We should also check the normalization which must be fulfilled—as for any probability density—also for the calculated conditional density. Indeed we find

$$ \int _a^\infty \int _a^\infty f_{X,Y}\bigl ( x,y | X \ge a, Y \ge a \bigr ) \, \mathrm {d}x \, \mathrm {d}y = 1 , $$

where $[a,\infty ]^2$ is the definition domain of the conditional joint probability density.

10.4 Integral of Maxwell Distribution over Finite Range

What fraction of nitrogen ($\mathrm {N}_2$) molecules at temperature $T=393\,\mathrm {K}$ have velocities between $v_1 = 500$ and $v_2 = 1000\,\mathrm {m/s}$, if the velocity distribution is of the Maxwell type (see Fig. 3.4 (left))?

Let us rewrite (3.15) in a slightly more compact form

$$ f_V(v) = \sqrt{16 \alpha ^3 \over \pi } \, v^2 \,\mathrm {e}^{-\alpha v^2} , \qquad \alpha = \sqrt{m\over 2k_\mathrm {B}T}\,\,{.} $$

The required fraction of molecules is equal to the definite integral of the probability density from $v_1$ to $v_2$,

$$ P(v_1 \le V \le v_2) = \int _{v_1}^{v_2} f_V(v) \, \mathrm {d}v = \sqrt{16 \alpha ^3 \over \pi } \int _{v_1}^{v_2} v^2 \, \mathrm {e}^{-\alpha v^2} \, \mathrm {d}v . $$

Such integrals are typically handled by resorting to integration by parts, in which the power of the variable x in the integrand is gradually reduced:

$$\begin{aligned}\int x^n \, \mathrm {e}^{-\alpha x^2} \mathrm {d}x= & {} -{1\over 2\alpha } \int x^{n-1} (-2\alpha x) \, \mathrm {e}^{-\alpha x^2} \, \mathrm {d}x \\= & {} -{1\over 2\alpha } \left[ x^{n-1} \, \mathrm {e}^{-\alpha x^2} - \int (n-1) x^{n-2} \, \mathrm {e}^{-\alpha x^2} \, \mathrm {d}x \right] . \end{aligned}$$

In our case we only need the integral with $n=2$, therefore

$$ I(v) = \int \limits _0^v x^2 \, \mathrm {e}^{-\alpha x^2} \, \mathrm {d}x = {1\over 2\alpha } \int \limits _0^v \mathrm {e}^{-\alpha x^2} \, \mathrm {d}x -{1\over 2\alpha } \, v \, \mathrm {e}^{-\alpha v^2} = {\sqrt{\pi }\over 4\alpha ^{3/2}} \, \mathrm {erf}\left( \sqrt{\alpha }\,v \right) -{v\over 2\alpha } \, \mathrm {e}^{-\alpha v^2} . $$

From Table D.2 we read off $\mathrm {erf}(\sqrt{\alpha }v_1) \approx 0.4288$ and $\mathrm {erf}(\sqrt{\alpha }v_2) \approx 0.4983$, and all that is needed is to merge the expressions to

$$ P(v_1 \le V \le v_2) = \sqrt{16\alpha ^3\over \pi }\bigl [ I(v_2) - I(v_1) \bigr ] \approx 0.5065 . $$

(The result by computing the $\mathrm {erf}$ functions accurately is 0.5066.)

10.5 Decay of Unstable States and the Hyper-exponential Distribution

Organic scintillator is a material in which charged particles promote electrons to excited states, which get rid of the excess energy by photon emission.
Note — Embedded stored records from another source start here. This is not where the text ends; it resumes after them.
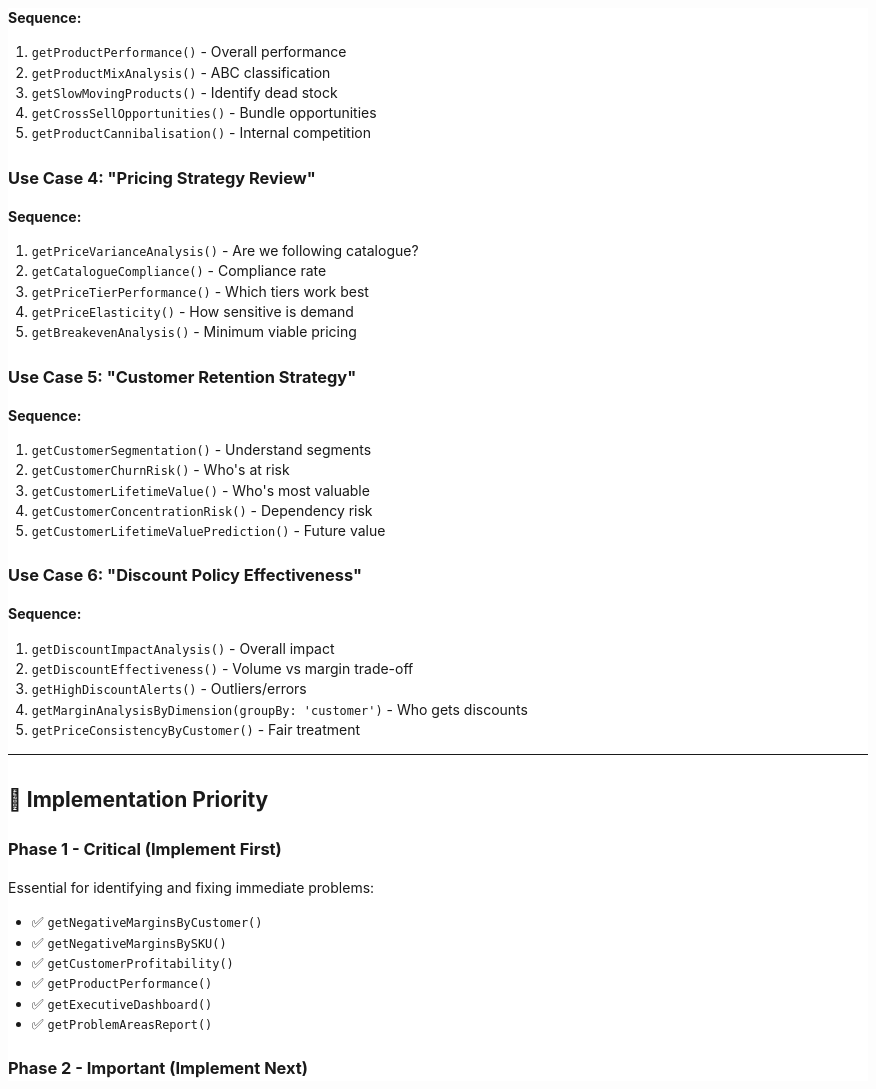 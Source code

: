 **Sequence:**

1. `getProductPerformance()` - Overall performance
2. `getProductMixAnalysis()` - ABC classification
3. `getSlowMovingProducts()` - Identify dead stock
4. `getCrossSellOpportunities()` - Bundle opportunities
5. `getProductCannibalisation()` - Internal competition

### Use Case 4: "Pricing Strategy Review"

**Sequence:**

1. `getPriceVarianceAnalysis()` - Are we following catalogue?
2. `getCatalogueCompliance()` - Compliance rate
3. `getPriceTierPerformance()` - Which tiers work best
4. `getPriceElasticity()` - How sensitive is demand
5. `getBreakevenAnalysis()` - Minimum viable pricing

### Use Case 5: "Customer Retention Strategy"

**Sequence:**

1. `getCustomerSegmentation()` - Understand segments
2. `getCustomerChurnRisk()` - Who's at risk
3. `getCustomerLifetimeValue()` - Who's most valuable
4. `getCustomerConcentrationRisk()` - Dependency risk
5. `getCustomerLifetimeValuePrediction()` - Future value

### Use Case 6: "Discount Policy Effectiveness"

**Sequence:**

1. `getDiscountImpactAnalysis()` - Overall impact
2. `getDiscountEffectiveness()` - Volume vs margin trade-off
3. `getHighDiscountAlerts()` - Outliers/errors
4. `getMarginAnalysisByDimension(groupBy: 'customer')` - Who gets discounts
5. `getPriceConsistencyByCustomer()` - Fair treatment

---

## 🔧 Implementation Priority

### Phase 1 - Critical (Implement First)

Essential for identifying and fixing immediate problems:

- ✅ `getNegativeMarginsByCustomer()`
- ✅ `getNegativeMarginsBySKU()`
- ✅ `getCustomerProfitability()`
- ✅ `getProductPerformance()`
- ✅ `getExecutiveDashboard()`
- ✅ `getProblemAreasReport()`

### Phase 2 - Important (Implement Next)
The time dependence of the intensity of emitted light can be approximated by a sum of two independent excitation mechanisms (occurring almost instantaneously) and de-excitations proceeding with two different decay times, as shown in Fig. 3.11. Write down the corresponding probability density and the functional form of the decay curve. Generalize the expressions to multiple time components. Does the same physical picture apply to a mixture of radioactive isotopes, if each of them has only a single decay mode?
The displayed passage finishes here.